(INFORMATION PROVIDED Opens)

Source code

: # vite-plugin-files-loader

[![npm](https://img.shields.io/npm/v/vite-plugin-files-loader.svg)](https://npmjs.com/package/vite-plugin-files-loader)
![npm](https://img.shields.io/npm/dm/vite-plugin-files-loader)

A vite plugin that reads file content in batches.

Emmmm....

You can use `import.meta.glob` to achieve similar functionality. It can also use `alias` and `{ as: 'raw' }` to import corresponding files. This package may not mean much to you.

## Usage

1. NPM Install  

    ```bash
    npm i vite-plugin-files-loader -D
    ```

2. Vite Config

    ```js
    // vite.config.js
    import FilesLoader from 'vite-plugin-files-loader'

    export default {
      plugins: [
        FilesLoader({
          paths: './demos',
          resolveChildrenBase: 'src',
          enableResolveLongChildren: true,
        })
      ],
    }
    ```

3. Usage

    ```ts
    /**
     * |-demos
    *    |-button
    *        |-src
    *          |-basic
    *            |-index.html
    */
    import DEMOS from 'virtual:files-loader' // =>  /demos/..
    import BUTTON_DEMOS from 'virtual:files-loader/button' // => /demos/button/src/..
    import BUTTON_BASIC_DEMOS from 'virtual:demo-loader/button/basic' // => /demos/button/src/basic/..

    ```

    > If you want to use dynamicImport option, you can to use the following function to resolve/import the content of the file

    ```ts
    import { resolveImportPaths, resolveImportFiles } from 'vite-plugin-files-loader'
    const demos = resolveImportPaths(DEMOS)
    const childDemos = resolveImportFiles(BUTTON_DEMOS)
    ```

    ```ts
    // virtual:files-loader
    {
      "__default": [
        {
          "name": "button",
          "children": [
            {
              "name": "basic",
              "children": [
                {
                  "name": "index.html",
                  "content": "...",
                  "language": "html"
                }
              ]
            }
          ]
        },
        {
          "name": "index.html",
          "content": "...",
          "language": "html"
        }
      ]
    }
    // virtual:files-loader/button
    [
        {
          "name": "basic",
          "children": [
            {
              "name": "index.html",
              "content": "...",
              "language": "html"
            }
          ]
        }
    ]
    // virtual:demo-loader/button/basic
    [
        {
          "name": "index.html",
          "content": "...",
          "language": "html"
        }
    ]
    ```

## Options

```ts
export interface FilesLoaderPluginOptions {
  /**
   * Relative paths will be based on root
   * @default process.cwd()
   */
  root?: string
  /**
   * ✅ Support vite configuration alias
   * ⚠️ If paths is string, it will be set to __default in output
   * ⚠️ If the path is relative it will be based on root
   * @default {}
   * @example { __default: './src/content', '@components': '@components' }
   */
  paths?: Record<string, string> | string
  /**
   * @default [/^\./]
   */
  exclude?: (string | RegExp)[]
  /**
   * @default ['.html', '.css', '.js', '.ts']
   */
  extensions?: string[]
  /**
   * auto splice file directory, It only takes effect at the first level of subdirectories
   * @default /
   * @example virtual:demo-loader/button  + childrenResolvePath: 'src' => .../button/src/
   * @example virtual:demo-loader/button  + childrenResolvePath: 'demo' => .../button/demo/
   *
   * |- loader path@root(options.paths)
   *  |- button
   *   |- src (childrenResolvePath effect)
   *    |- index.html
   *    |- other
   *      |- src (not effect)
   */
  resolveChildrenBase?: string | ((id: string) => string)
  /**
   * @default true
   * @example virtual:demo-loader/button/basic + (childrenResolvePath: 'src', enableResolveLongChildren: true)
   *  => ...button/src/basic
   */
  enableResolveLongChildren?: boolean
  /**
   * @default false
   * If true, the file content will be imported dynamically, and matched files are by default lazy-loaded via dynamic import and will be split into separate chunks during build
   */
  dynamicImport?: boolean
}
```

(INFORMATION PROVIDED Closes)
(INFORMATION PROVIDED Opens)

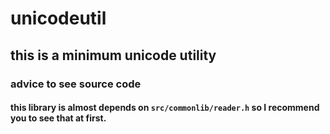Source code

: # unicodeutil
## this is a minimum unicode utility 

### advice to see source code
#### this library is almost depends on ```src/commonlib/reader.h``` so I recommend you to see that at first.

(INFORMATION PROVIDED Closes)
(INFORMATION PROVIDED Opens)

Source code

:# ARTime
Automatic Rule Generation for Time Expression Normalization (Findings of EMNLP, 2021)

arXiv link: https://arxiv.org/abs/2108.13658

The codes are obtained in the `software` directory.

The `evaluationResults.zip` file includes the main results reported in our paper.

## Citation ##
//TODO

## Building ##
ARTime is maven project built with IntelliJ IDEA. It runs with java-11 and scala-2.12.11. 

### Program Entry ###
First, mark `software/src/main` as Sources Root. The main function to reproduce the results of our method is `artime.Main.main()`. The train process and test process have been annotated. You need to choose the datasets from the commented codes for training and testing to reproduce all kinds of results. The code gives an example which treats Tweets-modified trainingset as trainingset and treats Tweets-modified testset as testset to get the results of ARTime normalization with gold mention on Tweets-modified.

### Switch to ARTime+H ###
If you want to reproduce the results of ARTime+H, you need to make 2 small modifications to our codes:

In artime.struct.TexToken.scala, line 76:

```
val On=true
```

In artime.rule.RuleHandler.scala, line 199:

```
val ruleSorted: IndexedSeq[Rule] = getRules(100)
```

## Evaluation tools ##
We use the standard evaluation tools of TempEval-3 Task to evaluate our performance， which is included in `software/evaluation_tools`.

(INFORMATION PROVIDED Closes)

> **TRY IT**:
Note each line of the entries that has "resolveImportFiles" in it, and copy those lines.

> **SOLUTION FOR THIS PROBLEM**:
    import { resolveImportPaths, resolveImportFiles } from 'vite-plugin-files-loader'
    const childDemos = resolveImportFiles(BUTTON_DEMOS)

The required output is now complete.